A Aráoz de Lamadrid se suman Uriondo, Méndez y Avilés, y con su ayuda libra la batalla de La Tablada, en la que consigue una buena victoria. Ningún parte da cuenta de la intervención de Juana Azurduy, por lo que se supone que, quizás muy deprimida, Uriondo decidió mantenerla bien custodiada para facilitar su recuperación.

El efecto de su victoria no fue bien aprovechado por Aráoz de Lamadrid, quien, desobedeciendo las precisas instrucciones de Belgrano, se aventuró más allá de lo que la prudencia dictaba, sufriendo algunas derrotas parciales que luego desembocaron en el gran desastre de Sopachuy, batalla en la que seguramente por indicaciones de doña Juana había contado con las partidas de Ravelo, Fernández y Asebey.
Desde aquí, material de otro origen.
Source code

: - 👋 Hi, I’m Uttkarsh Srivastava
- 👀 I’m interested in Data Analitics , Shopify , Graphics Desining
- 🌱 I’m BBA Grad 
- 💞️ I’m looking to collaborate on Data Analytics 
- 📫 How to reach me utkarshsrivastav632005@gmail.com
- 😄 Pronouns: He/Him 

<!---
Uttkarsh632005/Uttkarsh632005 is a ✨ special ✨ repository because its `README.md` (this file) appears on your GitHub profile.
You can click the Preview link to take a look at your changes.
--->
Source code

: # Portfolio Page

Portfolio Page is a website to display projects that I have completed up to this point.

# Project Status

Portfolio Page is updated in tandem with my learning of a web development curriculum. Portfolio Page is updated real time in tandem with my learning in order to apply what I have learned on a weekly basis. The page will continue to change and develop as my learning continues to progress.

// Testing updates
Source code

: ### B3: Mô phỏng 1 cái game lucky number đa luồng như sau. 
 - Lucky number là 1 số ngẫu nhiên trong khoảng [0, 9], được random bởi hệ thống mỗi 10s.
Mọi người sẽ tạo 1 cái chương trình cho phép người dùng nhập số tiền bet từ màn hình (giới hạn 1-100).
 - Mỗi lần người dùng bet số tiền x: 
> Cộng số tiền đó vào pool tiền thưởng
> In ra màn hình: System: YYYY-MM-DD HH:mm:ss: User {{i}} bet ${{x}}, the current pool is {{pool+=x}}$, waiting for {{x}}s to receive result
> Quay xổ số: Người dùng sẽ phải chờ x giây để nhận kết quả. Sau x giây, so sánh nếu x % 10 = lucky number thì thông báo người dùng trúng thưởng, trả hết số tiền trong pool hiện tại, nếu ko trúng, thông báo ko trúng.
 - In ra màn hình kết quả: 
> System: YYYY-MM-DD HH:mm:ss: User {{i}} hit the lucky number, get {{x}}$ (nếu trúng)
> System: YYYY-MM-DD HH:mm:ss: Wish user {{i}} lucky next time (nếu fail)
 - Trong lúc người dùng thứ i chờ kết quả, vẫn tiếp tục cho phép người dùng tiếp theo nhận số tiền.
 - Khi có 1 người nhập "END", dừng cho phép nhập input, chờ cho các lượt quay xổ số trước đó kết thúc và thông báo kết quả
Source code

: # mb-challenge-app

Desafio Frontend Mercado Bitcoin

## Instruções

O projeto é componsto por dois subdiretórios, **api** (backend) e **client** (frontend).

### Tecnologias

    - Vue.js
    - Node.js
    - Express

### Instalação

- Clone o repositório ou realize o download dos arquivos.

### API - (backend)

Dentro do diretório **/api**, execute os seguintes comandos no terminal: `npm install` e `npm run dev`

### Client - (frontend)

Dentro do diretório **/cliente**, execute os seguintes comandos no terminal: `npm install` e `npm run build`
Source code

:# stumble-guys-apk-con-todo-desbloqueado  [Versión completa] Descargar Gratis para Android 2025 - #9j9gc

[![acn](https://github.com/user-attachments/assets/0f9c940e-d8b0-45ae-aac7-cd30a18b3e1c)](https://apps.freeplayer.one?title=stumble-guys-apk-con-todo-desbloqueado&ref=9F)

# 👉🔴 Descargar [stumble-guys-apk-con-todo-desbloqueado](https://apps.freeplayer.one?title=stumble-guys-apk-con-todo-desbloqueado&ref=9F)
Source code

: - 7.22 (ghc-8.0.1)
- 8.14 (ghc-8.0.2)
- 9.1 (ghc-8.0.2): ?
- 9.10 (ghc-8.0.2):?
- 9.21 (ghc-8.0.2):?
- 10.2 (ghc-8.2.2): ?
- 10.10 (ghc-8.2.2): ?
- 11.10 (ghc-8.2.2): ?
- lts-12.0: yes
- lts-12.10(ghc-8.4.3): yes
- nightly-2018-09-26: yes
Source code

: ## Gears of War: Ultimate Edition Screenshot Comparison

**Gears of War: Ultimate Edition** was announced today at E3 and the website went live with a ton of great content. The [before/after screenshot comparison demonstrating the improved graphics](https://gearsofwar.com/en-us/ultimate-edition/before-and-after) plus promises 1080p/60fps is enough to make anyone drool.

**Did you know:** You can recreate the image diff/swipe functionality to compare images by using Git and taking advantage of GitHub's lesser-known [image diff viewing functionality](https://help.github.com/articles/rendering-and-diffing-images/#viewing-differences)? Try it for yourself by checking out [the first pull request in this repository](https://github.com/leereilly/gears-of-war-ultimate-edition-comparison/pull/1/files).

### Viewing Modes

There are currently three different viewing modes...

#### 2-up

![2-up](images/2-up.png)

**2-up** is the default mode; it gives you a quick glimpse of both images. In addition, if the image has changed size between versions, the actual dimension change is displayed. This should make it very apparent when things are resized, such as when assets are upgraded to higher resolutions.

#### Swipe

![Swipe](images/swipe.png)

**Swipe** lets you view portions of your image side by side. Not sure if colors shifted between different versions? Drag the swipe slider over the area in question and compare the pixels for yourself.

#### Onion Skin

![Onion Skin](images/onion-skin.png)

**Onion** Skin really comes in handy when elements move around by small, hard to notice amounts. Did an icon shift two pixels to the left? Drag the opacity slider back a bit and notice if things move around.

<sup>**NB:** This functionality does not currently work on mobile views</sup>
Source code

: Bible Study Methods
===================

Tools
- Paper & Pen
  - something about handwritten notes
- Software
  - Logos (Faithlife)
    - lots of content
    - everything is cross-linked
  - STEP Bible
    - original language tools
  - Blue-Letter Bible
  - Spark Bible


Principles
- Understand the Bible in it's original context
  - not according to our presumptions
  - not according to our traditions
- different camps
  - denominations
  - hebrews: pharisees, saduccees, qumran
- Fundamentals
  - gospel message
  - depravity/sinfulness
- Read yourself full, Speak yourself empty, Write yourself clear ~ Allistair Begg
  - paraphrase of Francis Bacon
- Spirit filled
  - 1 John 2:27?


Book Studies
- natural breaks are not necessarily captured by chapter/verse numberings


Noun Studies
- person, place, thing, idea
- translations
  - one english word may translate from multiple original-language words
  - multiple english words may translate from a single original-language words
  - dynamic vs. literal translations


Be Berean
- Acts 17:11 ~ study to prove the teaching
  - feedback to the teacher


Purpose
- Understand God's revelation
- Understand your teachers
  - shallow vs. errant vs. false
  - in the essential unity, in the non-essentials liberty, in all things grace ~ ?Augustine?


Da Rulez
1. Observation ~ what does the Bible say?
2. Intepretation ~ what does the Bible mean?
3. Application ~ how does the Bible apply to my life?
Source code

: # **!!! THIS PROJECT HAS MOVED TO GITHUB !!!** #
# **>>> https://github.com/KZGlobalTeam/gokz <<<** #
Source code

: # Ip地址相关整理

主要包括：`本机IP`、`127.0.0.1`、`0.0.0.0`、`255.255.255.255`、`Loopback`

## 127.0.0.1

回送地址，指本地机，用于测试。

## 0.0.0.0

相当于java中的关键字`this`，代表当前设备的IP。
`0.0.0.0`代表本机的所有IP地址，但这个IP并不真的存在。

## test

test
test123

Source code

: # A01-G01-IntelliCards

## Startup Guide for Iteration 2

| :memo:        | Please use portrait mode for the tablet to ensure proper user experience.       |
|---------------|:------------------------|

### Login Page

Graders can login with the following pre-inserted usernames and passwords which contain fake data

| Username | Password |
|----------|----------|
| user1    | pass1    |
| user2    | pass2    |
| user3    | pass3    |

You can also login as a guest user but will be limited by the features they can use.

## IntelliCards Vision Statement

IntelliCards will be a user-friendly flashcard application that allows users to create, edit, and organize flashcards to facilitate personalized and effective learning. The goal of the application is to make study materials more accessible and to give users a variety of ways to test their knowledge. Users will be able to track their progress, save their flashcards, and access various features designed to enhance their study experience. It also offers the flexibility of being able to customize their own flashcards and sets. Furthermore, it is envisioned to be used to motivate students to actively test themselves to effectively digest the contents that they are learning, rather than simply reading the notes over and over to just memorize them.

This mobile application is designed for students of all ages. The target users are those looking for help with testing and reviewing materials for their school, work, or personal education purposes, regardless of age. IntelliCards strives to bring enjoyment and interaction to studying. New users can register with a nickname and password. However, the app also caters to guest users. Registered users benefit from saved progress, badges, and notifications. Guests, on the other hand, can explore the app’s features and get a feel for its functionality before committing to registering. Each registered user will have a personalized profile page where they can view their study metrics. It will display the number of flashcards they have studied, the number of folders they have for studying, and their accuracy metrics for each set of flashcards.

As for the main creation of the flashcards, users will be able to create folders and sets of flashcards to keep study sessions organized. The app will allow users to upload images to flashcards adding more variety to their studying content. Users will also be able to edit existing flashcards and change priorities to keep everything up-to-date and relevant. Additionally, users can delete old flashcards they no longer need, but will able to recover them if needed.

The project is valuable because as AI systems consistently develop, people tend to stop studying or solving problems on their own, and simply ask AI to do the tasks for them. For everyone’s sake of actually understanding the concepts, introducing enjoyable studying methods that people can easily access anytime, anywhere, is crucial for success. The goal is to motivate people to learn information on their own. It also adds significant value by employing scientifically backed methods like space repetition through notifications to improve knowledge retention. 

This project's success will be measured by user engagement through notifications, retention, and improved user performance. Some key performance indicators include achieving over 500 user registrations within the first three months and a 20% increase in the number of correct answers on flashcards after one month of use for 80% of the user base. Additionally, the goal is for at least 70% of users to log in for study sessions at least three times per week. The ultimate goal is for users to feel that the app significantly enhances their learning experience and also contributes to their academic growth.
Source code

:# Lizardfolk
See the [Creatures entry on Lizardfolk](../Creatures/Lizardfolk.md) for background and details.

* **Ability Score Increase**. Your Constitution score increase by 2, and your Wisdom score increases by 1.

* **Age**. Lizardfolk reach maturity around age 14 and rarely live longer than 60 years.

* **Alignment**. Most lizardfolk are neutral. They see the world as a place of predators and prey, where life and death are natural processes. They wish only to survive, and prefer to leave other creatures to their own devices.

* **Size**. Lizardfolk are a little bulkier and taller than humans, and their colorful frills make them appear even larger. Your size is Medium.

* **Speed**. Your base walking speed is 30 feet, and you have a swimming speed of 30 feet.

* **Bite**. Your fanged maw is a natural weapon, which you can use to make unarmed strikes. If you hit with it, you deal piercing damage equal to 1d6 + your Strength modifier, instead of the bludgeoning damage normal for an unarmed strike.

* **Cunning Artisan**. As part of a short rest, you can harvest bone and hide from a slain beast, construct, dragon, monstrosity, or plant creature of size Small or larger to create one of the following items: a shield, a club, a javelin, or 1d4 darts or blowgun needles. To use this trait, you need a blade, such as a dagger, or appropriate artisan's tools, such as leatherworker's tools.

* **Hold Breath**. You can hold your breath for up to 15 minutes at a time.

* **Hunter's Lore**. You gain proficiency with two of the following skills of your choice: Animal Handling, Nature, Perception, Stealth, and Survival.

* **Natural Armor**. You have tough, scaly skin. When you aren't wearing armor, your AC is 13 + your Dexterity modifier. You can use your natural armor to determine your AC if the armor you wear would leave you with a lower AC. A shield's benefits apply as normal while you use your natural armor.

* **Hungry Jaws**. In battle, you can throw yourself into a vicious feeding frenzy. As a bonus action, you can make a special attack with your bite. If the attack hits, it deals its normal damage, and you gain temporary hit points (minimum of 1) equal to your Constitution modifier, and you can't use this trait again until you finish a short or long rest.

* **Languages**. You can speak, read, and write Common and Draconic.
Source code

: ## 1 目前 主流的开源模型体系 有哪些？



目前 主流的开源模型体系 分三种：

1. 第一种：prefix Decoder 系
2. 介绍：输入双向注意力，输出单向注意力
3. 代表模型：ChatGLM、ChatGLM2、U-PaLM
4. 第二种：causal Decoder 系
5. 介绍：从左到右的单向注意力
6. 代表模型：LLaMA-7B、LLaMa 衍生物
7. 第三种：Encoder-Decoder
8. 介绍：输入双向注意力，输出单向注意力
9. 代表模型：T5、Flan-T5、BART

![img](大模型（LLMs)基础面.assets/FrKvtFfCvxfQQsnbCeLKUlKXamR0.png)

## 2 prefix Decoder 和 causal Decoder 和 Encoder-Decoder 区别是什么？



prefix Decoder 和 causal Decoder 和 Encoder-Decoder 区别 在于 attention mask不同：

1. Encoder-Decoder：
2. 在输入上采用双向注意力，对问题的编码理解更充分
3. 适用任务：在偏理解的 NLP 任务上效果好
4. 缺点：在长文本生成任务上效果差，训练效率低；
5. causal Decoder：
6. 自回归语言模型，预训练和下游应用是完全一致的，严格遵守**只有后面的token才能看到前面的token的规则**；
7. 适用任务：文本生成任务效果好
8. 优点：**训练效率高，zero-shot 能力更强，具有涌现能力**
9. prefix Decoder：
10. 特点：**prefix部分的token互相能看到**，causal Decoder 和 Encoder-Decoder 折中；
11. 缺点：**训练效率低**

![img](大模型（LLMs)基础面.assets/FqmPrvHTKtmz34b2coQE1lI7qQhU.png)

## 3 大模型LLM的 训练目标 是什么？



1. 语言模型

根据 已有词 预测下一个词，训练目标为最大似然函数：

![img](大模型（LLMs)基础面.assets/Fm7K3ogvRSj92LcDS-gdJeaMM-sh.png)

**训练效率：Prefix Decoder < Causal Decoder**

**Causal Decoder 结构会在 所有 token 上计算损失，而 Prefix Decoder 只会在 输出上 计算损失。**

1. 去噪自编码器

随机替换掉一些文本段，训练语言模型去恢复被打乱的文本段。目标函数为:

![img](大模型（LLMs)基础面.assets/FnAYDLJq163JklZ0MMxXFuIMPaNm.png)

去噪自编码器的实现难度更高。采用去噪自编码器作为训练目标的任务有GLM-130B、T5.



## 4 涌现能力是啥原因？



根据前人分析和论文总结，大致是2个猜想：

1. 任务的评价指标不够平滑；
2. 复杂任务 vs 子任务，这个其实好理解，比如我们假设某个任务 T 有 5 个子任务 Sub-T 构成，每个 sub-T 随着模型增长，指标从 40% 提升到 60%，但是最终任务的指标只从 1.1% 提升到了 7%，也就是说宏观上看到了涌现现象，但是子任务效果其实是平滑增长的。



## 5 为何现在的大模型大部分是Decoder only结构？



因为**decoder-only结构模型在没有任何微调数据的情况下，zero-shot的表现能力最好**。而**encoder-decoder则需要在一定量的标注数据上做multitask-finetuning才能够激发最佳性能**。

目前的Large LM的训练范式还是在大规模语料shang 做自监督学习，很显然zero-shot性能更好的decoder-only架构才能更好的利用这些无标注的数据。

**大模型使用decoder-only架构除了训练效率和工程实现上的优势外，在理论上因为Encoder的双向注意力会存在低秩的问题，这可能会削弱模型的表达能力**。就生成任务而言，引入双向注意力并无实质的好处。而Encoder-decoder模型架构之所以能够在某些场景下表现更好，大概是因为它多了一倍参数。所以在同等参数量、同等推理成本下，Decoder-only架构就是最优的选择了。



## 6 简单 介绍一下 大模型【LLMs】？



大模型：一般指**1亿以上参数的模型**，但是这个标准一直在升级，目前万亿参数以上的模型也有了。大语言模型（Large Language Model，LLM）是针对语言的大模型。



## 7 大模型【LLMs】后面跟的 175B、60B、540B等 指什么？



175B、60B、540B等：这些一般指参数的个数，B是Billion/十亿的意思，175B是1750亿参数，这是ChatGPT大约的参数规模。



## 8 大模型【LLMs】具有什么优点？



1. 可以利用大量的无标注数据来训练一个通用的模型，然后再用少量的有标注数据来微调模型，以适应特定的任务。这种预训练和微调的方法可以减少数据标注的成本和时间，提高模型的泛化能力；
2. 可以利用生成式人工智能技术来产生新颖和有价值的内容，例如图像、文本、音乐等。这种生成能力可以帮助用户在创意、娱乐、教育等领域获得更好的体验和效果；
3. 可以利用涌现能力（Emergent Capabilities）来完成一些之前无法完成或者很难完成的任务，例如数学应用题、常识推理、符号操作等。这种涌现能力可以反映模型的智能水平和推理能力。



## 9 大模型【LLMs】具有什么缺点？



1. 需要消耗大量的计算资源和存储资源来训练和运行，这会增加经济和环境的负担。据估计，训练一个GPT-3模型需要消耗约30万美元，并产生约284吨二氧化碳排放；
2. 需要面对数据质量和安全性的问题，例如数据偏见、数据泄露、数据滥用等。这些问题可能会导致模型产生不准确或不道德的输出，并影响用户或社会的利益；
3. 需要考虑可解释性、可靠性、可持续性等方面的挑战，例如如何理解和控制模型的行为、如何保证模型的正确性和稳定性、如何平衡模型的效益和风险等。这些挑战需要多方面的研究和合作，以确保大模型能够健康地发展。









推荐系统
Fue ésta la última esperanza de las diezmadas gue­rrillas altoperuanas de que un ejército argentino pu­diera dar vuelta la situación, y la imprudencia y la impericia de Aráoz de Lamadrid hizo recrudecer otra vez no sólo la represión realista sino también el caos y la anarquía, y por sobre todas las cosas la defeccíón en las filas patriotas. Sus jefes no eran ya solamente muertos, sino que algunos de ellos optaron por pasar­se con armas y bagajes al enemigo.

El caso de Eustaquio Méndez, "El Moto", uno de los mayores guerrilleros, es relatado por García Camba y silenciado por la historia oficial:

 “A principio de noviembre (1818( se presentó espontáneamente al general en jefe el caudillo  Eustaquio Méndez, quien con el caudillo Uriondo  conmovía la provincia de Tarija; se presentó con su numerosa partida y armas fiado en la generosidad del general español. Este envió tranquilos a sus hogares y labranzas a los hombres de guerra del célebre Méndez, conocido por ‘el Moto’porque era manco, le declaró teniente coronel a nombre de S.M. y señaló a sus dos sobrinos una moderada pensión, mereciendo estas gracias la aprobación del país, las cuales era de esperar sirviesen de útil estímulo al arrepentimiento”.